━━ Data for review ━━

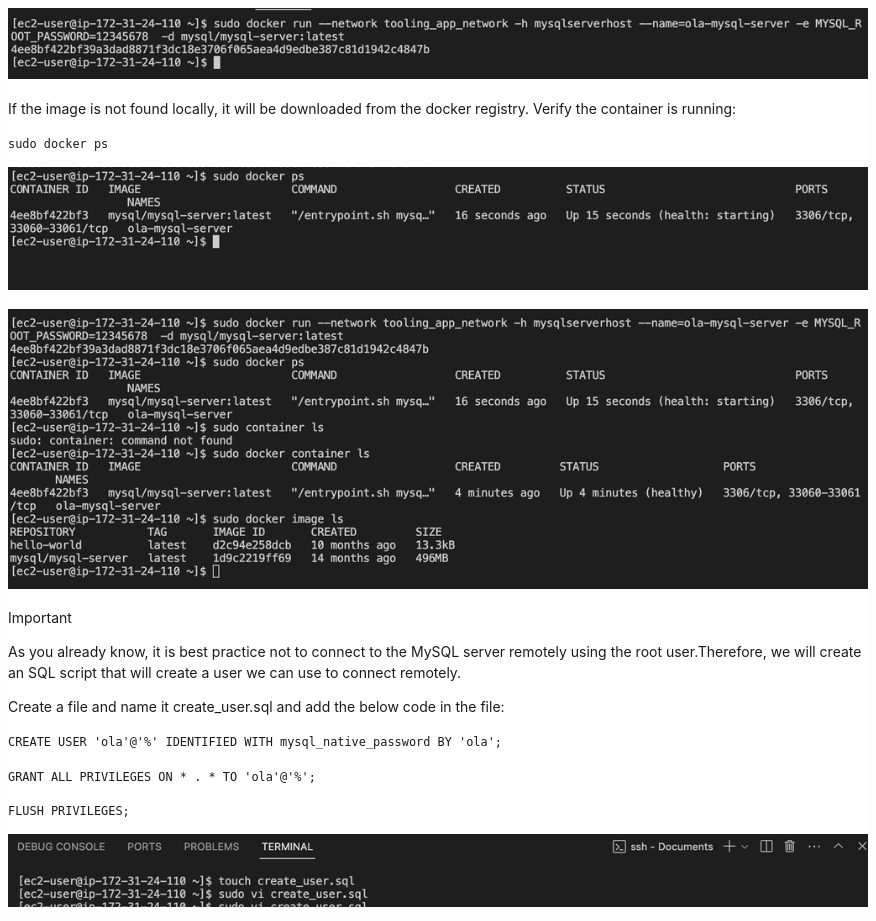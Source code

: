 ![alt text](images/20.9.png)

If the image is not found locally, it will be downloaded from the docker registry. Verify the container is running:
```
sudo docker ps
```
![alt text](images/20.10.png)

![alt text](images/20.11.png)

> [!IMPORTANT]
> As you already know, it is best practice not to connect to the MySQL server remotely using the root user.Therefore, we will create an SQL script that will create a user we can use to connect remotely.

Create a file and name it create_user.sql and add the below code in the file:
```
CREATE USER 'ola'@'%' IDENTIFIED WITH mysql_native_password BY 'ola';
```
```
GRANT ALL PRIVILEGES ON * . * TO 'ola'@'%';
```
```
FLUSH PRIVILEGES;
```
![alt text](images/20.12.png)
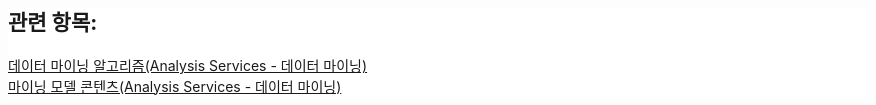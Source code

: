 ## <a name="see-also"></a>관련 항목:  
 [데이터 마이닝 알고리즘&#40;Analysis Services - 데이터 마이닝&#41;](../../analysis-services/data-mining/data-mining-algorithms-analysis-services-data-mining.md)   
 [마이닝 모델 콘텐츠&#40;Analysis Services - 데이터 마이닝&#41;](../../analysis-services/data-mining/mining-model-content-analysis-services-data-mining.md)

━━━

### [What you need to do]
Go through the records above, find every line with the word "text", and list those lines.

### [Answer]
: ![alt text](images/20.9.png)
![alt text](images/20.10.png)
![alt text](images/20.11.png)
![alt text](images/20.12.png)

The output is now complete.